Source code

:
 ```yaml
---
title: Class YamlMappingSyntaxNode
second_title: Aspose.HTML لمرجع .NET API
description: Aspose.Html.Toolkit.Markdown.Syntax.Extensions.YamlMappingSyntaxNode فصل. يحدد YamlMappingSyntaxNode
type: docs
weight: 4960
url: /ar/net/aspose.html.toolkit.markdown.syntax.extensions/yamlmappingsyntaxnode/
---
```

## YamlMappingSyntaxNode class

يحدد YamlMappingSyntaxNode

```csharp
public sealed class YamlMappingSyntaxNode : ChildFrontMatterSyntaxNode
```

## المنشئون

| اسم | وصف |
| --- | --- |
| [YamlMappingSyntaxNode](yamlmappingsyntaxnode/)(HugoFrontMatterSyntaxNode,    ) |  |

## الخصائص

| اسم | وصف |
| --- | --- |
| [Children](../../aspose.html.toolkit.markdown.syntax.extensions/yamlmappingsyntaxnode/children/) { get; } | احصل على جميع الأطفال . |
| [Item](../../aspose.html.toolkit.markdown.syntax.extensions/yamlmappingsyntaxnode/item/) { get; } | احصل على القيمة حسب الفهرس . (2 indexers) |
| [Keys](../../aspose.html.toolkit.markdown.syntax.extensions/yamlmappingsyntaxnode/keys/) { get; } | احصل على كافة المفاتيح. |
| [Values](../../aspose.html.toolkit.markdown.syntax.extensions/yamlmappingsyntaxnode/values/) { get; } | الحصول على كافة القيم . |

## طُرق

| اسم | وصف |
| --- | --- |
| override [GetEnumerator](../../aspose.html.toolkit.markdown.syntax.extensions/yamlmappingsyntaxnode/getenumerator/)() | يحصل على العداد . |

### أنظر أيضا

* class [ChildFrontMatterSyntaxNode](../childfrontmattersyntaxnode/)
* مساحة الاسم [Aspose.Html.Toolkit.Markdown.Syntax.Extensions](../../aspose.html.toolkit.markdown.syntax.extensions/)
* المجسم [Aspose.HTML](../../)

________________________________________

-- Work item --
Extract the complete listing above, reproducing each line exactly.

-- Output below --
Source code

:
 ```yaml
---
title: Class YamlMappingSyntaxNode
second_title: Aspose.HTML لمرجع .NET API
description: Aspose.Html.Toolkit.Markdown.Syntax.Extensions.YamlMappingSyntaxNode فصل. يحدد YamlMappingSyntaxNode
type: docs
weight: 4960
url: /ar/net/aspose.html.toolkit.markdown.syntax.extensions/yamlmappingsyntaxnode/
---
```

## YamlMappingSyntaxNode class

يحدد YamlMappingSyntaxNode

```csharp
public sealed class YamlMappingSyntaxNode : ChildFrontMatterSyntaxNode
```

## المنشئون

| اسم | وصف |
| --- | --- |
| [YamlMappingSyntaxNode](yamlmappingsyntaxnode/)(HugoFrontMatterSyntaxNode,    ) |  |

## الخصائص

| اسم | وصف |
| --- | --- |
| [Children](../../aspose.html.toolkit.markdown.syntax.extensions/yamlmappingsyntaxnode/children/) { get; } | احصل على جميع الأطفال . |
| [Item](../../aspose.html.toolkit.markdown.syntax.extensions/yamlmappingsyntaxnode/item/) { get; } | احصل على القيمة حسب الفهرس . (2 indexers) |
| [Keys](../../aspose.html.toolkit.markdown.syntax.extensions/yamlmappingsyntaxnode/keys/) { get; } | احصل على كافة المفاتيح. |
| [Values](../../aspose.html.toolkit.markdown.syntax.extensions/yamlmappingsyntaxnode/values/) { get; } | الحصول على كافة القيم . |

## طُرق

| اسم | وصف |
| --- | --- |
| override [GetEnumerator](../../aspose.html.toolkit.markdown.syntax.extensions/yamlmappingsyntaxnode/getenumerator/)() | يحصل على العداد . |

### أنظر أيضا

* class [ChildFrontMatterSyntaxNode](../childfrontmattersyntaxnode/)
* مساحة الاسم [Aspose.Html.Toolkit.Markdown.Syntax.Extensions](../../aspose.html.toolkit.markdown.syntax.extensions/)
* المجسم [Aspose.HTML](../../)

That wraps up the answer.